- [Work instructions]:
Check every line of the data below for the word "Project", then give only the number of lines that have it.
==============================
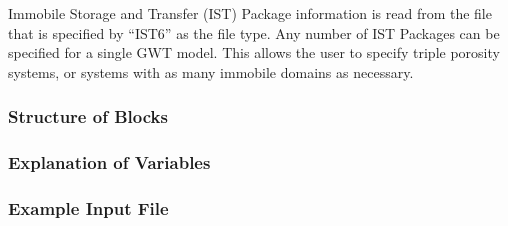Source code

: Immobile Storage and Transfer (IST) Package information is read from the file that is specified by ``IST6'' as the file type.  Any number of IST Packages can be specified for a single GWT model.  This allows the user to specify triple porosity systems, or systems with as many immobile domains as necessary. 

\vspace{5mm}
\subsubsection{Structure of Blocks}



\vspace{5mm}
\subsubsection{Explanation of Variables}
\begin{description}

\end{description}

\vspace{5mm}
\subsubsection{Example Input File}


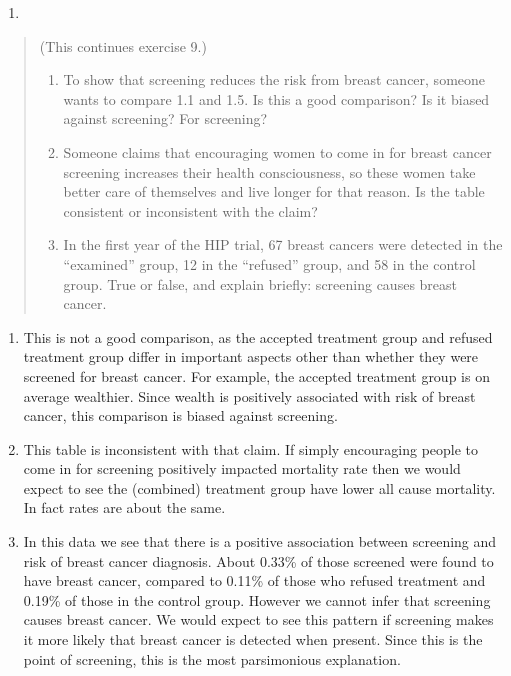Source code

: \documentclass[
]{book}
\providecommand{\tightlist}{%
  \setlength{\itemsep}{0pt}\setlength{\parskip}{0pt}}
\begin{document}
\begin{enumerate}
\def\labelenumi{\arabic{enumi}.}
\setcounter{enumi}{9}
\tightlist
\item
\end{enumerate}

\begin{quote}
(This continues exercise 9.)

\begin{enumerate}
\def\labelenumi{\alph{enumi}.}
\item
  To show that screening reduces the risk from breast cancer, someone wants to compare 1.1 and 1.5. Is this a good comparison? Is it biased against screening? For screening?
\item
  Someone claims that encouraging women to come in for breast cancer screening increases their health consciousness, so these women take better care of themselves and live longer for that reason. Is the table consistent or inconsistent with the claim?
\item
  In the first year of the HIP trial, 67 breast cancers were detected in the ``examined'' group, 12 in the ``refused'' group, and 58 in the control group. True or false, and explain briefly: screening causes breast cancer.
\end{enumerate}
\end{quote}

\begin{enumerate}
\def\labelenumi{\alph{enumi}.}
\item
  This is not a good comparison, as the accepted treatment group and refused treatment group differ in important aspects other than whether they were screened for breast cancer. For example, the accepted treatment group is on average wealthier. Since wealth is positively associated with risk of breast cancer, this comparison is biased against screening.
\item
  This table is inconsistent with that claim. If simply encouraging people to come in for screening positively impacted mortality rate then we would expect to see the (combined) treatment group have lower all cause mortality. In fact rates are about the same.
\item
  In this data we see that there is a positive association between screening and risk of breast cancer diagnosis. About 0.33\% of those screened were found to have breast cancer, compared to 0.11\% of those who refused treatment and 0.19\% of those in the control group. However we cannot infer that screening causes breast cancer. We would expect to see this pattern if screening makes it more likely that breast cancer is detected when present. Since this is the point of screening, this is the most parsimonious explanation.
\end{enumerate}
\end{document}
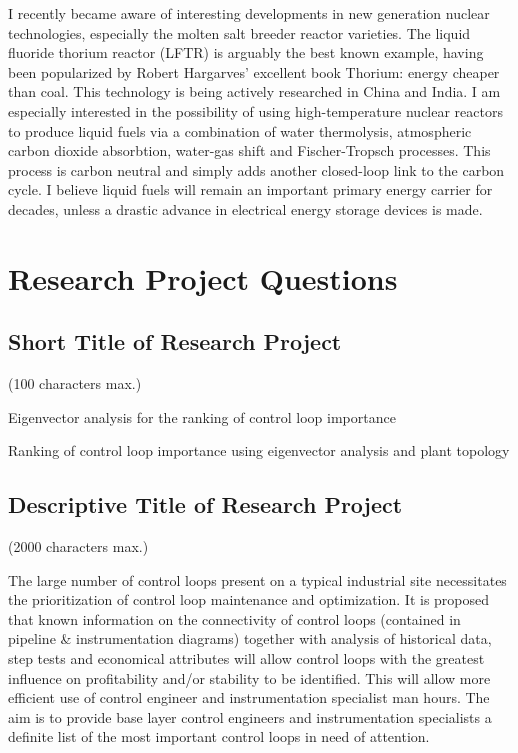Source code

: \documentclass[a4paper]{book}
\begin{document}
I recently became aware of interesting developments in new generation nuclear technologies, especially the molten salt breeder reactor varieties.
The liquid fluoride thorium reactor (LFTR) is arguably the best known example, having been popularized by Robert Hargarves' excellent book Thorium: energy cheaper than coal.
This technology is being actively researched in China and India.
I am especially interested in the possibility of using high-temperature nuclear reactors to produce liquid fuels via a combination of water thermolysis, atmospheric carbon dioxide absorbtion, water-gas shift and Fischer-Tropsch processes.
This process is carbon neutral and simply adds another closed-loop link to the carbon cycle.
I believe liquid fuels will remain an important primary energy carrier for decades, unless a drastic advance in electrical energy storage devices is made.



\section{Research Project Questions}

\subsection{Short Title of Research Project}
(100 characters max.)

Eigenvector analysis for the ranking of control loop importance

Ranking of control loop importance using eigenvector analysis and plant topology

\subsection{Descriptive Title of Research Project}
(2000 characters max.)

The large number of control loops present on a typical industrial site necessitates the prioritization of control loop maintenance and optimization.
It is proposed that known information on the connectivity of control loops (contained in pipeline \& instrumentation diagrams) together with analysis of historical data, step tests and economical attributes will allow control loops with the greatest influence on profitability and/or stability to be identified.
This will allow more efficient use of control engineer and instrumentation specialist man hours.
The aim is to provide base layer control engineers and instrumentation specialists a definite list of the most important control loops in need of attention.
\end{document}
==============================
- [Written reply]:
3